When delivering MRT, the radiation doses to the tumour and normal tissue should be accurately determined for each patient using nuclear-medicine imaging - an essential component in the diagnosis, staging and management of many oncological conditions. Due to the inherent complexity of measuring radiation doses from in vivo decays current MRT dose calculations are still non-optimised generic averages based on theoretical organ dimensions without regard for individual patient size and weight. Ultimately because of the uncertainty in determining doses for radiation sensitive organs, a significant proportion of patients do not receive critical tumour doses and therefore, the greatest therapeutic benefit.

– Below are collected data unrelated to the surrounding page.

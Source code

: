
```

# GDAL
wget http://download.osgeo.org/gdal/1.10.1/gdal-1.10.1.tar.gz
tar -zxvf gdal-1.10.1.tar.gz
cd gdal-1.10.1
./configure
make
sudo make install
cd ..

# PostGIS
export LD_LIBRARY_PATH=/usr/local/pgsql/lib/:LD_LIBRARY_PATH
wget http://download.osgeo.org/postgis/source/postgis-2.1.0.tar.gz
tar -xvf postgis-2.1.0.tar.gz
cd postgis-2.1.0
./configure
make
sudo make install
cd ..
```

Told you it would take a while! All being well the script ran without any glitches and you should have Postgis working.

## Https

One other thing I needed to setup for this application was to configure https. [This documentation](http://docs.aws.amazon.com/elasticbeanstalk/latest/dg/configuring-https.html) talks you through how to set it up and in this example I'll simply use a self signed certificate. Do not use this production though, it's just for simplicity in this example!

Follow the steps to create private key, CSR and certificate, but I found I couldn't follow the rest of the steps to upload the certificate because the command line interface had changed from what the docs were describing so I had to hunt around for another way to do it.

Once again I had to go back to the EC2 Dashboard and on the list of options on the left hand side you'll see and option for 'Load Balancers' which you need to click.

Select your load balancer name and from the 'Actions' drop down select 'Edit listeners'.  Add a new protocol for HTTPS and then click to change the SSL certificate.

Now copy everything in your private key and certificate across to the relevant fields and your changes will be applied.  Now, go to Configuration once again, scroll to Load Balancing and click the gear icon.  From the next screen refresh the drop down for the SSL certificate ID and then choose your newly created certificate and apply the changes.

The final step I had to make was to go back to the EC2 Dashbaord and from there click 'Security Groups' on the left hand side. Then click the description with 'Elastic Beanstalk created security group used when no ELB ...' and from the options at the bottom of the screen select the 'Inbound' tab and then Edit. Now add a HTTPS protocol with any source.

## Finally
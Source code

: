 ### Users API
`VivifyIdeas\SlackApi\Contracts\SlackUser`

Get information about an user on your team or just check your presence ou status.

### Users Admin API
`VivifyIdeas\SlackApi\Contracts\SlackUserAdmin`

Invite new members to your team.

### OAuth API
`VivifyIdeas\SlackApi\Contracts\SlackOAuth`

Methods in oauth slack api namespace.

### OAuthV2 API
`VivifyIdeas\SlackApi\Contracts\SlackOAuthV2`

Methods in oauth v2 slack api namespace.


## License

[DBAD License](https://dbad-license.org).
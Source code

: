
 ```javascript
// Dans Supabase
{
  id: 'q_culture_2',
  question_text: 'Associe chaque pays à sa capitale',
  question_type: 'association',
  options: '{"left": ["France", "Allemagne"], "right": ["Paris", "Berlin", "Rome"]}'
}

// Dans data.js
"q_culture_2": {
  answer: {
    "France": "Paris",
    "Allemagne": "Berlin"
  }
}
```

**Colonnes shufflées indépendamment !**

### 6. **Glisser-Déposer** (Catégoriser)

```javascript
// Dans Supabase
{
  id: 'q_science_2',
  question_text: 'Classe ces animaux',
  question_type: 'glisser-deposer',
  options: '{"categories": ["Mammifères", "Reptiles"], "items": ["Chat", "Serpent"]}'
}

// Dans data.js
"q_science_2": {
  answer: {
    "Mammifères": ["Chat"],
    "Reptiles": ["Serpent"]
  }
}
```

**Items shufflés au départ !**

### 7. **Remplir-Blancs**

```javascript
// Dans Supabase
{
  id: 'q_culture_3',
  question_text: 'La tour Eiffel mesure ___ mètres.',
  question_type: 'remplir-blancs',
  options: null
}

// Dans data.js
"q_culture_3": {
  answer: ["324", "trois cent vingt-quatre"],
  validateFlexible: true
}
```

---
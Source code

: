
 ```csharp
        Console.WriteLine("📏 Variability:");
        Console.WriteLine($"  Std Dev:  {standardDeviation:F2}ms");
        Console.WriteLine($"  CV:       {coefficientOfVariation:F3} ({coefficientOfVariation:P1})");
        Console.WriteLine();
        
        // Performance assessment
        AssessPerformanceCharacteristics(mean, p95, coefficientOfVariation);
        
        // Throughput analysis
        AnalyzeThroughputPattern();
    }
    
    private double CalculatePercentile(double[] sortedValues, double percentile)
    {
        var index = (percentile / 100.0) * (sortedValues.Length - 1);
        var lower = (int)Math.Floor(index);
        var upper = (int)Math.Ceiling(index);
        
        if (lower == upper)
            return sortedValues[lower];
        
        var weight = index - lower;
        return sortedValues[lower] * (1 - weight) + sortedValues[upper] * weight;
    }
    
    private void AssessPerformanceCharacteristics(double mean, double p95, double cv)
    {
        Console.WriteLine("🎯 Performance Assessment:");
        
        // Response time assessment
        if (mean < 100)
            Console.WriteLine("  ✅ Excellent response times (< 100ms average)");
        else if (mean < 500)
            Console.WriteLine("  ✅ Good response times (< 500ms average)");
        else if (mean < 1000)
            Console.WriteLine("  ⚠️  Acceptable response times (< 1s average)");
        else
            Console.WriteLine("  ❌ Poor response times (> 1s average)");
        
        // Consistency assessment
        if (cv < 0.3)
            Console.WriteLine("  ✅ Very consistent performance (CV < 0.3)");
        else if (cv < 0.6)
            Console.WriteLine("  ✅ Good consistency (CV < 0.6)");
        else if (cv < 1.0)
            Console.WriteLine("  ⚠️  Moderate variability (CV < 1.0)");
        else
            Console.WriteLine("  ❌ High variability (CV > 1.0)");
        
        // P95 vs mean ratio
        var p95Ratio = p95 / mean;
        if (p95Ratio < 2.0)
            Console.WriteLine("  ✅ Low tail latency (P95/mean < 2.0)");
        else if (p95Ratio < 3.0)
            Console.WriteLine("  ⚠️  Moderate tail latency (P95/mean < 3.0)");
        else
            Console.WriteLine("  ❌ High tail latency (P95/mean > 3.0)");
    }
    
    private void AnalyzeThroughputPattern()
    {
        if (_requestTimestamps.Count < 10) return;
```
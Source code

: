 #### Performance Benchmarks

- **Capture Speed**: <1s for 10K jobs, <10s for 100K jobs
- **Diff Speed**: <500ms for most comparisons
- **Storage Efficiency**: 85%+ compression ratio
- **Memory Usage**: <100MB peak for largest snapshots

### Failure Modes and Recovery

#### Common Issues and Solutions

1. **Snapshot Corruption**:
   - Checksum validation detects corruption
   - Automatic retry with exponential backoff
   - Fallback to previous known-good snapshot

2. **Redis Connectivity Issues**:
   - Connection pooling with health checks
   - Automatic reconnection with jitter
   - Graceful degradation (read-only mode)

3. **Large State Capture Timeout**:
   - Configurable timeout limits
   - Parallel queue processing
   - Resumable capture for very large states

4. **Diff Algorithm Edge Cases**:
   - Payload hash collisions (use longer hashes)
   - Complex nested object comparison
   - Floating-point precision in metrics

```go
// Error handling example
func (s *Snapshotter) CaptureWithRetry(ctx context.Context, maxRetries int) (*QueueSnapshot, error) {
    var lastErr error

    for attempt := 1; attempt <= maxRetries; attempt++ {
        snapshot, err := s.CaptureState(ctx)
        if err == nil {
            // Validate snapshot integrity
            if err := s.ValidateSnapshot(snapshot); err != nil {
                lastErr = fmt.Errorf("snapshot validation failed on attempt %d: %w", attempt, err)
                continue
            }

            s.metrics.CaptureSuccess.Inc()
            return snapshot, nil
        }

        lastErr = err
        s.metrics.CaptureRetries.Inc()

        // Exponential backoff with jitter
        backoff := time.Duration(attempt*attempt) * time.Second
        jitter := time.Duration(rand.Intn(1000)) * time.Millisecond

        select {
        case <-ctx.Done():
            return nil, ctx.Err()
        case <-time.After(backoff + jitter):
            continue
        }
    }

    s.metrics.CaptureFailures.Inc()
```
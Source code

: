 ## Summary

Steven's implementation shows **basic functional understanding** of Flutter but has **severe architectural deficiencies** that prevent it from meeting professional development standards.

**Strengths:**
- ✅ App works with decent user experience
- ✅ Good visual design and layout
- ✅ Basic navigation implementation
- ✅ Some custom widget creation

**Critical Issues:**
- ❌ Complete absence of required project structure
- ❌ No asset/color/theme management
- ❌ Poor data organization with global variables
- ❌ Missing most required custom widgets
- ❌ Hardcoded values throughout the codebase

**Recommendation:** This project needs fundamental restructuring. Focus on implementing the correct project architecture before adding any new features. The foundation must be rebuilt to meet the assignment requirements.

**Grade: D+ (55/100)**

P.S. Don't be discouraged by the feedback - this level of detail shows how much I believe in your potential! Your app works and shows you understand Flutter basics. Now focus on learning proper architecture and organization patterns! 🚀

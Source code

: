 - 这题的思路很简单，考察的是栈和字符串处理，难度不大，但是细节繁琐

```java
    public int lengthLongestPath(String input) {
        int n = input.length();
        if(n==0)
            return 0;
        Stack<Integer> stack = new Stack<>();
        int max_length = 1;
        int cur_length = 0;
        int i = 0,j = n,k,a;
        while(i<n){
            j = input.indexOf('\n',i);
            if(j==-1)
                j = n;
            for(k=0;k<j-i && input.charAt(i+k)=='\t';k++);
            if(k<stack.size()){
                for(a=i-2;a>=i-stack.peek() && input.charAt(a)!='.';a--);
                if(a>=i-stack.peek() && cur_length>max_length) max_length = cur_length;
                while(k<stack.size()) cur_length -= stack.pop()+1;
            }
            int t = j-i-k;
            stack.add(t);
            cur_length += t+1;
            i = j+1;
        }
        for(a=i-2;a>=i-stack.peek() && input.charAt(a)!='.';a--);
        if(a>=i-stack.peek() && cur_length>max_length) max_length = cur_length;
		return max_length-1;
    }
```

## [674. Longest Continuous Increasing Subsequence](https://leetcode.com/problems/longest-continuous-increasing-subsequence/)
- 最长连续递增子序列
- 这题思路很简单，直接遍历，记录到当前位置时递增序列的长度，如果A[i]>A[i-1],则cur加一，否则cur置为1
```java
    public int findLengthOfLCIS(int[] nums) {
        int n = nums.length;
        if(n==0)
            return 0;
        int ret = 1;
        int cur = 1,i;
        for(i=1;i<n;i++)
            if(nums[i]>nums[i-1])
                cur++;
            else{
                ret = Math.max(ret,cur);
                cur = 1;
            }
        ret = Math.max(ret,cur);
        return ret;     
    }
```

Our collaboration between the Manchester nuclear-physics group and the nuclear-medicine group at The Christie NHS Foundation Trust has established a fruitful interdisciplinary research program which seeks to address the complex and interconnected problem of providing accurate patient specific dosimetry for MRT. Our research focuses on two key aspects of MRT dosimetry,

1. The application of Monte Carlo simulation techniques to improve activity quantification and dosimetry calcual- tions for a variety of MRT treatments.

2. The validation of dosimetry calculations using realistic patient analogues. 

Monte Carlo simulation of a water filled phantom SPECT scan being performed at The Christie

By using a detailed Monte Carlo simulation of a GE Infinia Hawkeye 4 SPECT/CT camera (as used at The Christie) we can fully track gamma rays and beta particles interactions from the initial decay within a patient body until detection in the SPECT camera. Our simulation has been used to model SPECT scan acquisitions of simple water filled phantoms (approximating the make up of the human body), more complex anthropomorphic human shaped phantoms and CT images of patient therapies. By characterising the scattering of gamma rays in the SPECT camera system we have been able to significantly improve the image quality and accuracy of activity quantification.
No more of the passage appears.